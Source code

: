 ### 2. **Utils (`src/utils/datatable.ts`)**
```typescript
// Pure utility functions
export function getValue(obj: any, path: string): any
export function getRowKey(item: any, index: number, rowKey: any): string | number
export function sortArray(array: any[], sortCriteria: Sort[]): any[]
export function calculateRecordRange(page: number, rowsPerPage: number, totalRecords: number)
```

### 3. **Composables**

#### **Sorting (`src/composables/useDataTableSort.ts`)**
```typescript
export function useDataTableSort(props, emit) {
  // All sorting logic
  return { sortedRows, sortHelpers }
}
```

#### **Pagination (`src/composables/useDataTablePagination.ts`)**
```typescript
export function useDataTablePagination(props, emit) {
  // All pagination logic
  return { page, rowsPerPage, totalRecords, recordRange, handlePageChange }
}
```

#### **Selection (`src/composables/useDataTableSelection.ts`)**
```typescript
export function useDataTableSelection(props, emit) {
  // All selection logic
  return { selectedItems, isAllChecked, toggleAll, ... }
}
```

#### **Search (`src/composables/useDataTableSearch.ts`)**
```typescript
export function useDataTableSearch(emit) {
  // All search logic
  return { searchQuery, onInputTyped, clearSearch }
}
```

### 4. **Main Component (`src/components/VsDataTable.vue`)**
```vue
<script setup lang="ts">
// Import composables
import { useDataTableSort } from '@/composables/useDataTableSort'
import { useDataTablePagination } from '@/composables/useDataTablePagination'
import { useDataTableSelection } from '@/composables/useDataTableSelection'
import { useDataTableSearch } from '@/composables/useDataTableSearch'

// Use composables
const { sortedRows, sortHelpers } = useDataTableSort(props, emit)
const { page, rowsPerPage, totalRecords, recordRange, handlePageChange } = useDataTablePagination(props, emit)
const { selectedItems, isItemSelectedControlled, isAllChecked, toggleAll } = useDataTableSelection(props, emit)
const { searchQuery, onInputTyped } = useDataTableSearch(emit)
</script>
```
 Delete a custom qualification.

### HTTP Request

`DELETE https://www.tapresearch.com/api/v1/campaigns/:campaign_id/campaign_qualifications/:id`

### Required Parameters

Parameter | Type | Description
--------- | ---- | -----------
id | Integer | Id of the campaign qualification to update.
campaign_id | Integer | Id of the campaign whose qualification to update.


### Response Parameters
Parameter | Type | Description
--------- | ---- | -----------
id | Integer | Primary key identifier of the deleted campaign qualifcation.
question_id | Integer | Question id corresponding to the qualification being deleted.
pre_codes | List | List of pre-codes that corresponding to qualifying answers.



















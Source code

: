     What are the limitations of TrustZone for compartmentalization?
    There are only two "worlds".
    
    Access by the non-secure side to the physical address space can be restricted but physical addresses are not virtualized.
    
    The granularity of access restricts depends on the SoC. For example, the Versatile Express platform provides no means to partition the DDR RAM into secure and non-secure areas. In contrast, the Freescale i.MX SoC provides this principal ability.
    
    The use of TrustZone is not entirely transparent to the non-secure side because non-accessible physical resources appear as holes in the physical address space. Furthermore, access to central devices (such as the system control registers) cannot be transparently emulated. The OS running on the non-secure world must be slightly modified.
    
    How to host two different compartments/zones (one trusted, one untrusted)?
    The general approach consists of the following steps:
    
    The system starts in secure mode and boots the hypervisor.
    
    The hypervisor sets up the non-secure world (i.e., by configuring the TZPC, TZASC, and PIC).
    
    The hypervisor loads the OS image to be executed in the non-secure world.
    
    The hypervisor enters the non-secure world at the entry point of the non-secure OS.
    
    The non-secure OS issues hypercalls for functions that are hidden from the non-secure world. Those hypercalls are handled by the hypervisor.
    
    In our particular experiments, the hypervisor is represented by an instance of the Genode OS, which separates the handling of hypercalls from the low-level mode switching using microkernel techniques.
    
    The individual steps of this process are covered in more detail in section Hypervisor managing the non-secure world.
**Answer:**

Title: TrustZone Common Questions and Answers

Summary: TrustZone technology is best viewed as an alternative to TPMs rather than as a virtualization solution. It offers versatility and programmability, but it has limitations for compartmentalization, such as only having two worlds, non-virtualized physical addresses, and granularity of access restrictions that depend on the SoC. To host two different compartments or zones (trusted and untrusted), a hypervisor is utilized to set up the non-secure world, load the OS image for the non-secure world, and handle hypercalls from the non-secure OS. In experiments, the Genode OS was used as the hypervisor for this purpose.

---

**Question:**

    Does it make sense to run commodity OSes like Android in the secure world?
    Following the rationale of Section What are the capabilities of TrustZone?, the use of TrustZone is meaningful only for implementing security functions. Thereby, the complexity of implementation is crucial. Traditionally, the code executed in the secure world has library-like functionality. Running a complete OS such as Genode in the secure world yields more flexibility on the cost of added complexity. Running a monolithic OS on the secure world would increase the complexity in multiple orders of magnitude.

•••

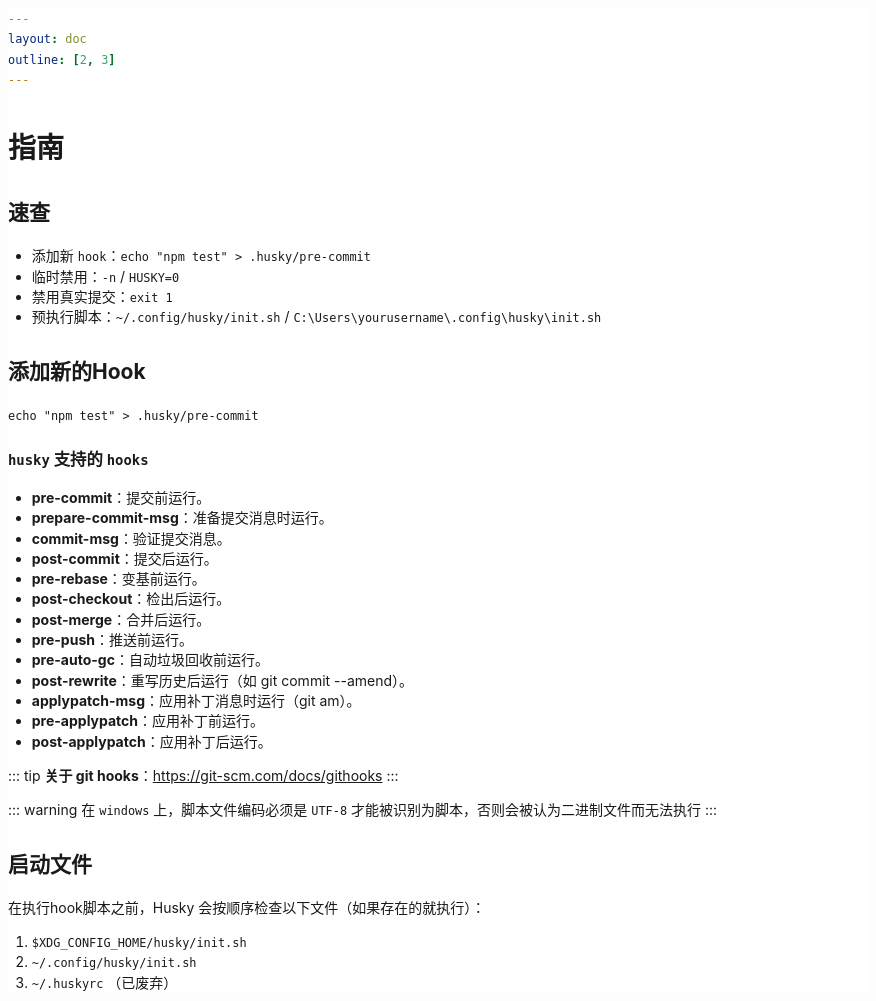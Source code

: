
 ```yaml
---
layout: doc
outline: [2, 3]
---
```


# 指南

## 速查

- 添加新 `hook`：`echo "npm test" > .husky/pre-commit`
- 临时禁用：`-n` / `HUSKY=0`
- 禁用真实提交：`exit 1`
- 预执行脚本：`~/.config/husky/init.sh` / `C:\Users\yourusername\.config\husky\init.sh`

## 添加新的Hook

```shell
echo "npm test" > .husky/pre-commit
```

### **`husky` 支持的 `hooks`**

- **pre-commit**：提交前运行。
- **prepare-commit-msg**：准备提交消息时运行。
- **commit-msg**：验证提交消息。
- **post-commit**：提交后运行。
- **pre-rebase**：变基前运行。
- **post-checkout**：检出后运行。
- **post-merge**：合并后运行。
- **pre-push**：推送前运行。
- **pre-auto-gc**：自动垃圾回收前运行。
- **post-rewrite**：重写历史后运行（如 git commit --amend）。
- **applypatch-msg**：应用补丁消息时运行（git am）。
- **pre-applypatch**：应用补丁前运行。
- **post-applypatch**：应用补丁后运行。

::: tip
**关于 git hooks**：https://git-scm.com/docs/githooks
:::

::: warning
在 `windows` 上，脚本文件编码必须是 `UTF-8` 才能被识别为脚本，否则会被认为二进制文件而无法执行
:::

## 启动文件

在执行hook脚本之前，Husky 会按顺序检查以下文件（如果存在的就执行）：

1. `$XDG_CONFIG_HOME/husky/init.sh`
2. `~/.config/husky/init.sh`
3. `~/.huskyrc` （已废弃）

•••

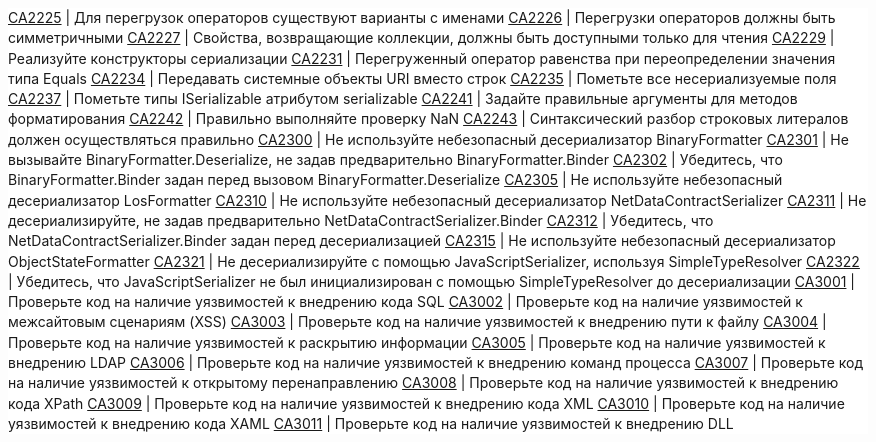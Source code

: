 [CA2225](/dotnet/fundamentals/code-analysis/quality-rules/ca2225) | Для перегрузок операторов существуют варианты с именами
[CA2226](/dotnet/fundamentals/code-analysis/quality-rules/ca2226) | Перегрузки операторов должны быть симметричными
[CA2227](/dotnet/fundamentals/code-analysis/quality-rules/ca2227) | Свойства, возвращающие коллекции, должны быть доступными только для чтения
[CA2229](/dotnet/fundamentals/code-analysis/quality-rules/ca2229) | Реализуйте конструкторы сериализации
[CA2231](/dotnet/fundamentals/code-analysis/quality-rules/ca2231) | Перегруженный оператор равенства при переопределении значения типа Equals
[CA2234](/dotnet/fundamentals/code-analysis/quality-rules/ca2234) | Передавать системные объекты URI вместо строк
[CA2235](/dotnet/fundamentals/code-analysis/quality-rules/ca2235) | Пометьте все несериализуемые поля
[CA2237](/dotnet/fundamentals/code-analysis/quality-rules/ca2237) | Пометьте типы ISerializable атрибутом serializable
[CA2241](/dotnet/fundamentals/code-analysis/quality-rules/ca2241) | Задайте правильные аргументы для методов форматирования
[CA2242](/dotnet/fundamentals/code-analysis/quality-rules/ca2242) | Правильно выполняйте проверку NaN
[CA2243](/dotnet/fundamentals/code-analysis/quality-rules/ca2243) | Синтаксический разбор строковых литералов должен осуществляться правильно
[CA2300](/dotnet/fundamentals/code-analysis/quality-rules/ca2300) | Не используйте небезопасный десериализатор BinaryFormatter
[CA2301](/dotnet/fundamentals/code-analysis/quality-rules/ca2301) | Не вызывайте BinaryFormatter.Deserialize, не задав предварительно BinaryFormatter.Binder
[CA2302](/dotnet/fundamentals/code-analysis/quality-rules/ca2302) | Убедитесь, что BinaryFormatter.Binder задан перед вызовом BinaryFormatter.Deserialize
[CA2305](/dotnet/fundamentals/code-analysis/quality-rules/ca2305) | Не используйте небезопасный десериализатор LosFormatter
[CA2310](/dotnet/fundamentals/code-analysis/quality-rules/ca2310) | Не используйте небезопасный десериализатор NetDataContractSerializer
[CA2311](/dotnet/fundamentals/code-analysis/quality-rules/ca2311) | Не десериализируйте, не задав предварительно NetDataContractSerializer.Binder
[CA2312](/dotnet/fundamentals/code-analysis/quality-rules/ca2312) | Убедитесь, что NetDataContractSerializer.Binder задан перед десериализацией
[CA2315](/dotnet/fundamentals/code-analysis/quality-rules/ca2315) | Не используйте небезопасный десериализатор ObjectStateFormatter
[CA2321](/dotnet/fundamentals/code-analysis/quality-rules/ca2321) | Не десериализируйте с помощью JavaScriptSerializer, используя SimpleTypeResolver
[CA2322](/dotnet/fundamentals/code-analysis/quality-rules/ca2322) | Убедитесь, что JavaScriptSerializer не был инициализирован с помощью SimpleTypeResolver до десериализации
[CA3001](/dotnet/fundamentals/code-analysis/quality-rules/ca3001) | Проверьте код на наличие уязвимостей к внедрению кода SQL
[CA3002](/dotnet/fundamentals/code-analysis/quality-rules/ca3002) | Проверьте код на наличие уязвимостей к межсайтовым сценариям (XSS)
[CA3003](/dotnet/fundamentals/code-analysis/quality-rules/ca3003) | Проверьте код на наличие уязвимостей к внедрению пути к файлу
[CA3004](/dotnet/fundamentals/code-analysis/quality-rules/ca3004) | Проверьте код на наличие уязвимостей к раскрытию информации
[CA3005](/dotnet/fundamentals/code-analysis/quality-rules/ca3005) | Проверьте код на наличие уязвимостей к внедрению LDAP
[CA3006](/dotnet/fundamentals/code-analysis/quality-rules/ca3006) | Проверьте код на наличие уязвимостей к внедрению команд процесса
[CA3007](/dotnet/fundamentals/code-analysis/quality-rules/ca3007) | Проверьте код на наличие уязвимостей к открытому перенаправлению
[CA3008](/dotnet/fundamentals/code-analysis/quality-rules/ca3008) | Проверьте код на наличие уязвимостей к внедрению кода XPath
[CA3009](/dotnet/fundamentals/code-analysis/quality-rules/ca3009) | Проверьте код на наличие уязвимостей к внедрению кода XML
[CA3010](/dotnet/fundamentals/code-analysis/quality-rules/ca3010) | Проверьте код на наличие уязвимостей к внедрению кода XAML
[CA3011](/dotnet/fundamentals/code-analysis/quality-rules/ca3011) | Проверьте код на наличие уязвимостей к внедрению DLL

•••

Restate word for word the lines of the data above, starting at the line containing "### Required Parameters" and ending at the line containing "The use of TrustZone is not", both included, and nothing more.

EXPECTED ANSWER ->
### Required Parameters

Parameter | Type | Description
--------- | ---- | -----------
id | Integer | Id of the campaign qualification to update.
campaign_id | Integer | Id of the campaign whose qualification to update.


### Response Parameters
Parameter | Type | Description
--------- | ---- | -----------
id | Integer | Primary key identifier of the deleted campaign qualifcation.
question_id | Integer | Question id corresponding to the qualification being deleted.
pre_codes | List | List of pre-codes that corresponding to qualifying answers.



















Source code

:     What are the limitations of TrustZone for compartmentalization?
    There are only two "worlds".
    
    Access by the non-secure side to the physical address space can be restricted but physical addresses are not virtualized.
    
    The granularity of access restricts depends on the SoC. For example, the Versatile Express platform provides no means to partition the DDR RAM into secure and non-secure areas. In contrast, the Freescale i.MX SoC provides this principal ability.
    
    The use of TrustZone is not entirely transparent to the non-secure side because non-accessible physical resources appear as holes in the physical address space. Furthermore, access to central devices (such as the system control registers) cannot be transparently emulated. The OS running on the non-secure world must be slightly modified.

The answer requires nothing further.